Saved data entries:
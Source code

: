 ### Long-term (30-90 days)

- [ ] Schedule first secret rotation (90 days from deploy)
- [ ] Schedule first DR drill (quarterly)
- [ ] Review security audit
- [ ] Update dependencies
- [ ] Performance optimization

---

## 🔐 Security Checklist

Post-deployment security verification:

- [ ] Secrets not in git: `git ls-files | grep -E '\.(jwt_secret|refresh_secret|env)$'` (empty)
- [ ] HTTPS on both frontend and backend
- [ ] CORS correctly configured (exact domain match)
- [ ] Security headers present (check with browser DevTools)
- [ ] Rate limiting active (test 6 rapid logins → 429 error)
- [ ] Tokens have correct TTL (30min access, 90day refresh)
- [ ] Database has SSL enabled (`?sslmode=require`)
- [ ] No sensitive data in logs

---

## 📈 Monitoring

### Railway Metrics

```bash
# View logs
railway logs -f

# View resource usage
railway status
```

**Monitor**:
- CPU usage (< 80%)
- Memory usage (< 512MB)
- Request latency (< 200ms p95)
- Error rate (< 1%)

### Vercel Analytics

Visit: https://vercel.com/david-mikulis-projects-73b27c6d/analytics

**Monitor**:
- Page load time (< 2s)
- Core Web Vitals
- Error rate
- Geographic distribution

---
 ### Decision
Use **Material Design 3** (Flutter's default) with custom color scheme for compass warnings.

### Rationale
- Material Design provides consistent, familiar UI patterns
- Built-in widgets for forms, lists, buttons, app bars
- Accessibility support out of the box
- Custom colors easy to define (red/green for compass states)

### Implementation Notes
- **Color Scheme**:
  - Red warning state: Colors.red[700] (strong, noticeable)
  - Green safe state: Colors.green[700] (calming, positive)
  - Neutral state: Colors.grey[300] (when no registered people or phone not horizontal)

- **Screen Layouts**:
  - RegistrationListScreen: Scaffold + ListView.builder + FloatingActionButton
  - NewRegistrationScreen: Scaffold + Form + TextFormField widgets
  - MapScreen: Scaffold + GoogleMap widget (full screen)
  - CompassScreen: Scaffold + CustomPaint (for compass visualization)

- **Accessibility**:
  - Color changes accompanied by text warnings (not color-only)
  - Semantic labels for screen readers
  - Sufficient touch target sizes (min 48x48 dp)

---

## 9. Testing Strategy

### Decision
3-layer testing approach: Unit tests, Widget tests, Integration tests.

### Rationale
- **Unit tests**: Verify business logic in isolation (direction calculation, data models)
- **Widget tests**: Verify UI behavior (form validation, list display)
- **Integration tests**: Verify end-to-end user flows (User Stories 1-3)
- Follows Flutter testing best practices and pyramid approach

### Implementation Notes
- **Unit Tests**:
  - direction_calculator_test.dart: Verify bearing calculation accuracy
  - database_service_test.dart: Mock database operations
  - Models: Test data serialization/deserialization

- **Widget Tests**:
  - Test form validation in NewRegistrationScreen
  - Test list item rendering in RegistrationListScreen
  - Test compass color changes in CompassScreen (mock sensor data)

● What the exercise asks
Word for word, restate the lines of the data above that fall between the line holding "- [ ] CORS correctly" and the line holding "- Material Design", inclusive, and no other lines.

● Task result
- [ ] CORS correctly configured (exact domain match)
- [ ] Security headers present (check with browser DevTools)
- [ ] Rate limiting active (test 6 rapid logins → 429 error)
- [ ] Tokens have correct TTL (30min access, 90day refresh)
- [ ] Database has SSL enabled (`?sslmode=require`)
- [ ] No sensitive data in logs

---

## 📈 Monitoring

### Railway Metrics

```bash
# View logs
railway logs -f

# View resource usage
railway status
```

**Monitor**:
- CPU usage (< 80%)
- Memory usage (< 512MB)
- Request latency (< 200ms p95)
- Error rate (< 1%)

### Vercel Analytics

Visit: https://vercel.com/david-mikulis-projects-73b27c6d/analytics

**Monitor**:
- Page load time (< 2s)
- Core Web Vitals
- Error rate
- Geographic distribution

---
 ### Decision
Use **Material Design 3** (Flutter's default) with custom color scheme for compass warnings.

### Rationale
- Material Design provides consistent, familiar UI patterns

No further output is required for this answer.